Both Ramirez, who is now a Japanese citizen, and Bass spoke of their initial struggles with a brand of baseball they did not understand and thanked those who gave them what they needed to turn the corner.

"If I hadn't started in Japan with someone like (then Swallows manager Tsutomu) Wakamatsu, I wouldn't be in the Hall of Fame today," said Ramirez, who also provided a Hall of Fame first by listing his interpreters and assistants over the years by name in his speech.

In addition to his first skipper, Bass named batting coach Teruo Namiki.

"The pitcher would throw the ball six inches outside, and the umpire would say 'That's a gaijin (foreigner) strike.' So I had to learn how to hit that ball or I was going to strike out a lot of times," Bass said in a taped interview.

"Namiki-san showed me how to hit the ball to left and center. Once it started clicking and I started hitting home runs to left and left-center, then I became a dangerous hitter."

To be selected, a candidate has to be named on 75 percent of his division's ballots. Ramirez was third in last year's player's division voting, when pitchers Shingo Takatsu and Masahiro Yamamoto were elected, while Bass led last year's expert's division ballot.

Outfielder Wally Yonamine, who later managed and coached, was the last imported player elected, while Ramirez and Bass are the first to be inducted after playing first in MLB.

The Venezuelan-born Ramirez played 135 MLB games for the Cleveland Indians and Pittsburgh Pirates before joining the Yakult Swallows, with whom he won his first pennant and Japan Series ring in 2001.

Alex Ramirez watches his three-run home run for the Yakult Swallows sail in Game 1 of the 2001 Japan Series off Kintetsu Buffaloes pitcher Jeremy Powell at Osaka Dome on Oct. 20, 2001. (Kyodo)

He moved to the Yomiuri Giants in 2008, when he won the first of his back-to-back CL MVPs, and helped the club to two straight pennants and the 2009 Japan Series title.

Ramirez played his final two seasons for Yokohama's DeNA BayStars, the team he would manage from 2016 to 2020, a span that included the franchise's first three postseason appearances, and its first Japan Series berth, since 1998.

In his career, Ramirez batted .301 in 1,744 games with 380 home runs and 1,272 RBIs. He led the league in batting average once, in home runs twice and RBIs four times.

Bass, too, had limited MLB exposure before joining the Tigers in 1983. Despite being an elite hitter at a young age in Triple-A, he played in just 130 MLB games split between five different teams.

His Triple Crown 1985 season launched him into the teeth of controversy. Bass moved to within one home run of Sadaharu Oh's single-season record of 55, when Giants pitchers protected their skipper's record by declining to throw him strikes.

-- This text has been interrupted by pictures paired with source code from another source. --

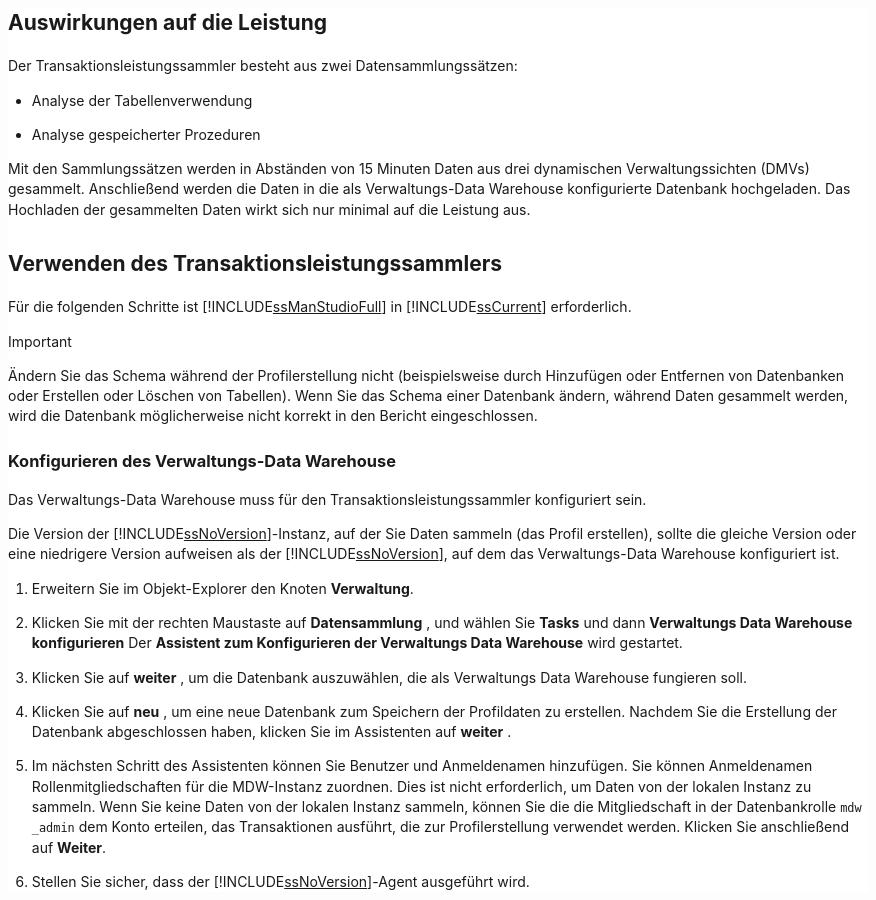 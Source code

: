 ## <a name="performance-impacts"></a>Auswirkungen auf die Leistung  
 Der Transaktionsleistungssammler besteht aus zwei Datensammlungssätzen:  
  
-   Analyse der Tabellenverwendung  
  
-   Analyse gespeicherter Prozeduren  
  
 Mit den Sammlungssätzen werden in Abständen von 15 Minuten Daten aus drei dynamischen Verwaltungssichten (DMVs) gesammelt. Anschließend werden die Daten in die als Verwaltungs-Data Warehouse konfigurierte Datenbank hochgeladen. Das Hochladen der gesammelten Daten wirkt sich nur minimal auf die Leistung aus.  
  
## <a name="use-the-transaction-performance-collector"></a>Verwenden des Transaktionsleistungssammlers  
 Für die folgenden Schritte ist [!INCLUDE[ssManStudioFull](../../../includes/ssmanstudiofull-md.md)] in [!INCLUDE[ssCurrent](../../../includes/sscurrent-md.md)] erforderlich.  
  
> [!IMPORTANT]  
>  Ändern Sie das Schema während der Profilerstellung nicht (beispielsweise durch Hinzufügen oder Entfernen von Datenbanken oder Erstellen oder Löschen von Tabellen). Wenn Sie das Schema einer Datenbank ändern, während Daten gesammelt werden, wird die Datenbank möglicherweise nicht korrekt in den Bericht eingeschlossen.  
  
### <a name="configure-management-data-warehouse"></a>Konfigurieren des Verwaltungs-Data Warehouse  
 Das Verwaltungs-Data Warehouse muss für den Transaktionsleistungssammler konfiguriert sein.  
  
 Die Version der [!INCLUDE[ssNoVersion](../../../includes/ssnoversion-md.md)]-Instanz, auf der Sie Daten sammeln (das Profil erstellen), sollte die gleiche Version oder eine niedrigere Version aufweisen als der [!INCLUDE[ssNoVersion](../../../includes/ssnoversion-md.md)], auf dem das Verwaltungs-Data Warehouse konfiguriert ist.  
  
1.  Erweitern Sie im Objekt-Explorer den Knoten **Verwaltung**.  
  
2.  Klicken Sie mit der rechten Maustaste auf **Datensammlung** , und wählen Sie **Tasks** und dann **Verwaltungs Data Warehouse konfigurieren** Der **Assistent zum Konfigurieren der Verwaltungs Data Warehouse** wird gestartet.  
  
3.  Klicken Sie auf **weiter** , um die Datenbank auszuwählen, die als Verwaltungs Data Warehouse fungieren soll.  
  
4.  Klicken Sie auf **neu** , um eine neue Datenbank zum Speichern der Profildaten zu erstellen. Nachdem Sie die Erstellung der Datenbank abgeschlossen haben, klicken Sie im Assistenten auf **weiter** .  
  
5.  Im nächsten Schritt des Assistenten können Sie Benutzer und Anmeldenamen hinzufügen. Sie können Anmeldenamen Rollenmitgliedschaften für die MDW-Instanz zuordnen. Dies ist nicht erforderlich, um Daten von der lokalen Instanz zu sammeln. Wenn Sie keine Daten von der lokalen Instanz sammeln, können Sie die die Mitgliedschaft in der Datenbankrolle `mdw_admin` dem Konto erteilen, das Transaktionen ausführt, die zur Profilerstellung verwendet werden. Klicken Sie anschließend auf **Weiter**.  
  
6.  Stellen Sie sicher, dass der [!INCLUDE[ssNoVersion](../../../includes/ssnoversion-md.md)]-Agent ausgeführt wird.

Former Hanshin Tigers slugger Randy Bass poses with the car he won as MVP of the 1985 Japan Series at Seibu Stadium in Tokorozawa, Saitama Prefecture on Nov. 2, 1985. (Kyodo)

Bass' .389 batting average in his 1986 Triple Crown season remains the highest in Japanese pro baseball history. In 1988, however, the Tigers soured on their popular star and released him after he returned to the United States when his son needed brain surgery.

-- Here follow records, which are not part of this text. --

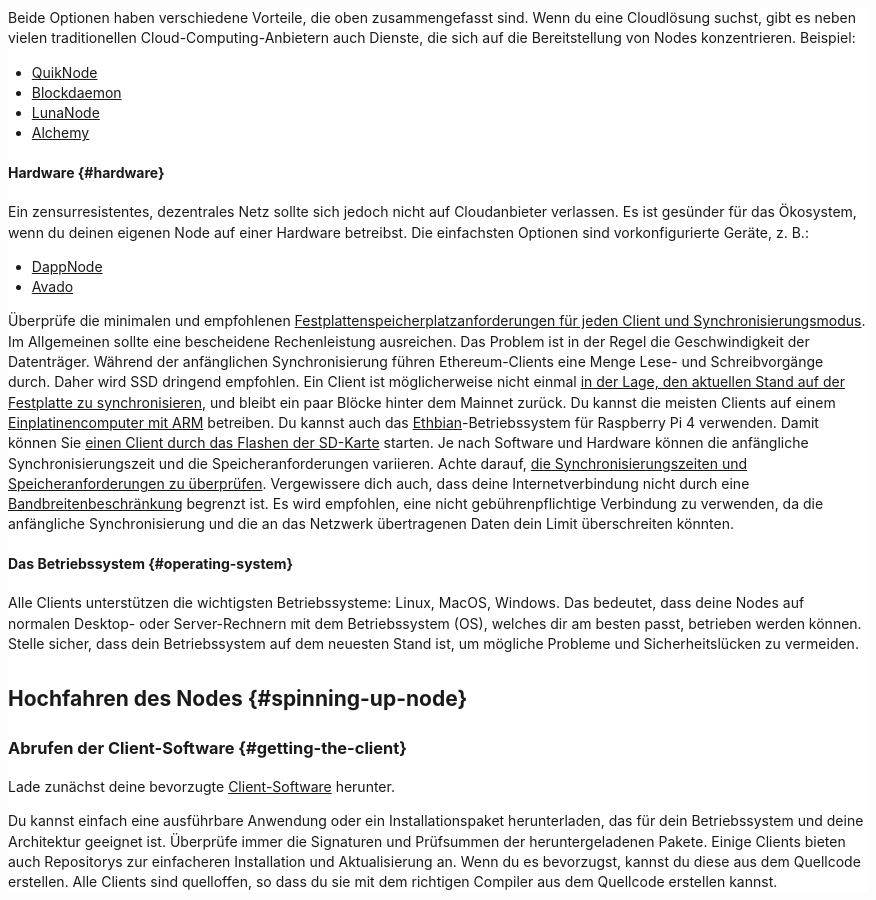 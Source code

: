 Beide Optionen haben verschiedene Vorteile, die oben zusammengefasst sind. Wenn du eine Cloudlösung suchst, gibt es neben vielen traditionellen Cloud-Computing-Anbietern auch Dienste, die sich auf die Bereitstellung von Nodes konzentrieren. Beispiel:

- [QuikNode](https://www.quiknode.io/)
- [Blockdaemon](https://blockdaemon.com)
- [LunaNode](https://www.lunanode.com/)
- [Alchemy](https://www.alchemy.com/)

#### Hardware {#hardware}

Ein zensurresistentes, dezentrales Netz sollte sich jedoch nicht auf Cloudanbieter verlassen. Es ist gesünder für das Ökosystem, wenn du deinen eigenen Node auf einer Hardware betreibst. Die einfachsten Optionen sind vorkonfigurierte Geräte, z. B.:

- [DappNode](https://dappnode.io/)
- [Avado](https://ava.do/)

Überprüfe die minimalen und empfohlenen [Festplattenspeicherplatzanforderungen für jeden Client und Synchronisierungsmodus](/developers/docs/nodes-and-clients/#requirements). Im Allgemeinen sollte eine bescheidene Rechenleistung ausreichen. Das Problem ist in der Regel die Geschwindigkeit der Datenträger. Während der anfänglichen Synchronisierung führen Ethereum-Clients eine Menge Lese- und Schreibvorgänge durch. Daher wird SSD dringend empfohlen. Ein Client ist möglicherweise nicht einmal [in der Lage, den aktuellen Stand auf der Festplatte zu synchronisieren](https://github.com/ethereum/go-ethereum/issues/16796#issuecomment-391649278), und bleibt ein paar Blöcke hinter dem Mainnet zurück. Du kannst die meisten Clients auf einem [Einplatinencomputer mit ARM](/developers/docs/nodes-and-clients/#ethereum-on-a-single-board-computer/) betreiben. Du kannst auch das [Ethbian](https://ethbian.org/index.html)-Betriebssystem für Raspberry Pi 4 verwenden. Damit können Sie [einen Client durch das Flashen der SD-Karte](/developers/tutorials/run-node-raspberry-pi/) starten. Je nach Software und Hardware können die anfängliche Synchronisierungszeit und die Speicheranforderungen variieren. Achte darauf, [die Synchronisierungszeiten und Speicheranforderungen zu überprüfen](/developers/docs/nodes-and-clients/#recommended-specifications). Vergewissere dich auch, dass deine Internetverbindung nicht durch eine [Bandbreitenbeschränkung](https://wikipedia.org/wiki/Data_cap) begrenzt ist. Es wird empfohlen, eine nicht gebührenpflichtige Verbindung zu verwenden, da die anfängliche Synchronisierung und die an das Netzwerk übertragenen Daten dein Limit überschreiten könnten.

#### Das Betriebssystem {#operating-system}

Alle Clients unterstützen die wichtigsten Betriebssysteme: Linux, MacOS, Windows. Das bedeutet, dass deine Nodes auf normalen Desktop- oder Server-Rechnern mit dem Betriebssystem (OS), welches dir am besten passt, betrieben werden können. Stelle sicher, dass dein Betriebssystem auf dem neuesten Stand ist, um mögliche Probleme und Sicherheitslücken zu vermeiden.

## Hochfahren des Nodes {#spinning-up-node}

### Abrufen der Client-Software {#getting-the-client}

Lade zunächst deine bevorzugte [Client-Software](/developers/docs/nodes-and-clients/#execution-clients) herunter.

Du kannst einfach eine ausführbare Anwendung oder ein Installationspaket herunterladen, das für dein Betriebssystem und deine Architektur geeignet ist. Überprüfe immer die Signaturen und Prüfsummen der heruntergeladenen Pakete. Einige Clients bieten auch Repositorys zur einfacheren Installation und Aktualisierung an. Wenn du es bevorzugst, kannst du diese aus dem Quellcode erstellen. Alle Clients sind quelloffen, so dass du sie mit dem richtigen Compiler aus dem Quellcode erstellen kannst.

In addition to Ramirez and Bass, late composer Yuji Koseki, who created the Tigers' iconic cheering song, "Rokko Oroshi," as well as serenades sung by fans of the Giants and the Chunichi Dragons, was voted in by the special committee.

Koseki's son, Masahiro, accepted the honor in his place, and commented how his father, despite composing a large number of pieces that have become associated with sports, lacked any kind of athletic ability.

"My dad had zero affinity for playing sports," Masahiro said. "I think if he had been alive today, the surprise of being inducted into the Baseball Hall of Fame might have killed him."